Start of EXERCISE MATERIAL

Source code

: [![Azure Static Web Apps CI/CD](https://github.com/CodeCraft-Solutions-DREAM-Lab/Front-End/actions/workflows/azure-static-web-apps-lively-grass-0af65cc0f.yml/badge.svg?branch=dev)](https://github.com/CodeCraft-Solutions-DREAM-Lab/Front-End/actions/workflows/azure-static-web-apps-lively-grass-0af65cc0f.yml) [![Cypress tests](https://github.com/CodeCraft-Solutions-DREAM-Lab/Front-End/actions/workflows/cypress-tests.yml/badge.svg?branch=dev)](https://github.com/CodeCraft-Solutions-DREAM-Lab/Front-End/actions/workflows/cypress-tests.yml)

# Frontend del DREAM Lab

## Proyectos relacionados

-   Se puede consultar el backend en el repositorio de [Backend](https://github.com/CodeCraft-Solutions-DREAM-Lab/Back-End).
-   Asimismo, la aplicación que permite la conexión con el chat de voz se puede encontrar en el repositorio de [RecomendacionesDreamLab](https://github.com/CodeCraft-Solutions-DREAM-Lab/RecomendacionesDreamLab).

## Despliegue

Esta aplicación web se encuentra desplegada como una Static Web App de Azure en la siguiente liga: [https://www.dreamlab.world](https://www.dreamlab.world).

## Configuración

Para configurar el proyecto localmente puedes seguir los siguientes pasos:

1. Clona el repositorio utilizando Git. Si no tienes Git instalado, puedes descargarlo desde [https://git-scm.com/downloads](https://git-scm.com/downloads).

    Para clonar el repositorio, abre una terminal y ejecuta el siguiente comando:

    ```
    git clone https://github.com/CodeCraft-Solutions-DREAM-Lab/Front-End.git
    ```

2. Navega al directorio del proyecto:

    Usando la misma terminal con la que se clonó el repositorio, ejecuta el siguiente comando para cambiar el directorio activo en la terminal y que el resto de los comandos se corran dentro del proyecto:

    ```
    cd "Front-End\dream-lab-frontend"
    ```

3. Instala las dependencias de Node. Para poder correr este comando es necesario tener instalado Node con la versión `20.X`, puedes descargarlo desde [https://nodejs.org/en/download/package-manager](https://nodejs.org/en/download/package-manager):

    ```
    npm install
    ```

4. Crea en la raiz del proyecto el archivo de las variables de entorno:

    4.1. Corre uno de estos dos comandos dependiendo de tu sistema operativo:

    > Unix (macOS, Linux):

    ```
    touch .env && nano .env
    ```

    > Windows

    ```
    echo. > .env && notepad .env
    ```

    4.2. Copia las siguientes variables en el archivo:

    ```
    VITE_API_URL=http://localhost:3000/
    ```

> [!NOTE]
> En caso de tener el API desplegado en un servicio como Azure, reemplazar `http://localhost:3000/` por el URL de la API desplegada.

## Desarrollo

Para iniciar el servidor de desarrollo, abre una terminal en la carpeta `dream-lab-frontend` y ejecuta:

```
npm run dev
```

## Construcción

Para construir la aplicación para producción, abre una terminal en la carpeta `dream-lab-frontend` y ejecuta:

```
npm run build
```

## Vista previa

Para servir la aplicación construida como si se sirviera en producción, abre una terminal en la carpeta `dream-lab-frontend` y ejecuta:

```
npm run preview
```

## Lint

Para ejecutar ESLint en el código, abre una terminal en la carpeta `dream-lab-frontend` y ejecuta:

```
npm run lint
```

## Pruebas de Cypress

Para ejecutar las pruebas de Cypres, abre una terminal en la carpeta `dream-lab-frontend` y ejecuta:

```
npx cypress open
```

End of EXERCISE MATERIAL

→ AIM OF THE EXERCISE
Within the entries above, find every line where the string "instalado" occurs, and copy it.

→ EXERCISE SOLUTION
1. Clona el repositorio utilizando Git. Si no tienes Git instalado, puedes descargarlo desde [https://git-scm.com/downloads](https://git-scm.com/downloads).
3. Instala las dependencias de Node. Para poder correr este comando es necesario tener instalado Node con la versión `20.X`, puedes descargarlo desde [https://nodejs.org/en/download/package-manager](https://nodejs.org/en/download/package-manager):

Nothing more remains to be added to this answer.